Experimental and numerical prediction of LBO performance in a centrally staged combustor

Abstract

A new type of centrally staged combustor was proposed for an aeroengine combustor with a fuel–air ratio of 0.037. The combustor dome comprised a three-stage swirler, which included a pilot stage and main stage. The pilot stage was composed of Stage 1 and Stage 2 swirlers, and all swirlers were radial. The effects of different inlet Reynolds numbers and swirler structural parameters, including the installation angle of the first radial swirler, installation angle of the second radial swirler, installation angle of the main stage, and co– and counter-rotation of Stage 1 and Stage 2 swirlers on the lean blow-out (LBO) performance of the centrally staged combustor were examined at an atmospheric pressure and inlet temperature of 473 K. Experiments with single-dome rectangular test pieces and numerical methods were used.

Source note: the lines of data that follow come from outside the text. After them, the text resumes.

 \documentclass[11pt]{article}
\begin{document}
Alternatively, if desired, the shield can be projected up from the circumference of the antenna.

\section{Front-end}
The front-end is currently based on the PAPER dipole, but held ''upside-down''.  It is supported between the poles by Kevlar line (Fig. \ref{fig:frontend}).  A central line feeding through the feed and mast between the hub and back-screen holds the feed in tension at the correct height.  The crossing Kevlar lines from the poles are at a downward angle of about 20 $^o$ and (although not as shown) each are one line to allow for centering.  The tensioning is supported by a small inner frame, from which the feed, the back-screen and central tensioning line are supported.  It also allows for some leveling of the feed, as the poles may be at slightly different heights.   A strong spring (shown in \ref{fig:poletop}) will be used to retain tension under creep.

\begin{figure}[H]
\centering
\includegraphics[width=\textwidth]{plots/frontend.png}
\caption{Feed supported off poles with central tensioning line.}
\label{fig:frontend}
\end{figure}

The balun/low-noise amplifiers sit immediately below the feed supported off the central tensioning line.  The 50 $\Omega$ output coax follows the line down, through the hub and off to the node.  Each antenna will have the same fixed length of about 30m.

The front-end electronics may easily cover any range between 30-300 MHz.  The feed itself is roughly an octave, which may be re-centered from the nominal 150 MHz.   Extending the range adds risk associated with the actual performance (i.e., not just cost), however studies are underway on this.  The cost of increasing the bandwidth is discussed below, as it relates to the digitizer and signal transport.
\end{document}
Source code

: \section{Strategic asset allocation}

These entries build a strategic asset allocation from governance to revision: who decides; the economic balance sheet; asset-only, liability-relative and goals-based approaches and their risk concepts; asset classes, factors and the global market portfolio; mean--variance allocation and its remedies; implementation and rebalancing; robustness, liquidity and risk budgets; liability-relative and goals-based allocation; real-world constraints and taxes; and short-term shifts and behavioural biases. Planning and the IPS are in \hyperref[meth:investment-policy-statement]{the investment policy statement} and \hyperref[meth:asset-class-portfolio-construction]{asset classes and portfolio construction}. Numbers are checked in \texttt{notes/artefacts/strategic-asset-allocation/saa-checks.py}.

The results showed that the fuel–air ratio decreases with an increase in the inlet Reynolds number, indicating that the increase in inlet Reynolds number plays an important role with respect to the LBO. When the rotation directions of Stage 1 and Stage 2 swirlers were opposite, the fuel–air ratio of the LBO was smaller than that of Stage 1 and Stage 2 swirlers in the same rotation direction, indicating that the rotation directions of Stage 1 and Stage 2 swirlers significantly affect the LBO performance. Stage 1 and Stage 2 swirlers exhibited the best LBO performance when they rotated in opposite directions, and the rotation direction of the main stage slightly affected the LBO performance. The best combination of rotation directions is that the rotation directions of Stage 1 and Stage 2 swirlers should be opposite and rotation direction of Stage 2 swirler should be the same as that of the main stage. With the increase in the installation angle of Stage 1 and Stage 2 swirlers, the LBO fuel–air ratio decreased by nearly 4% and 9%, respectively, and the LBO performance improved. The prediction of the LBO limit of 0.00553, using the fuel steady-state successive approximation method, was less than 0.0066, which was measured in the test, indicating that the method should be improved. The flow field characteristics of the LBO process, which could not be obtained in the test process, were obtained via numerical simulation.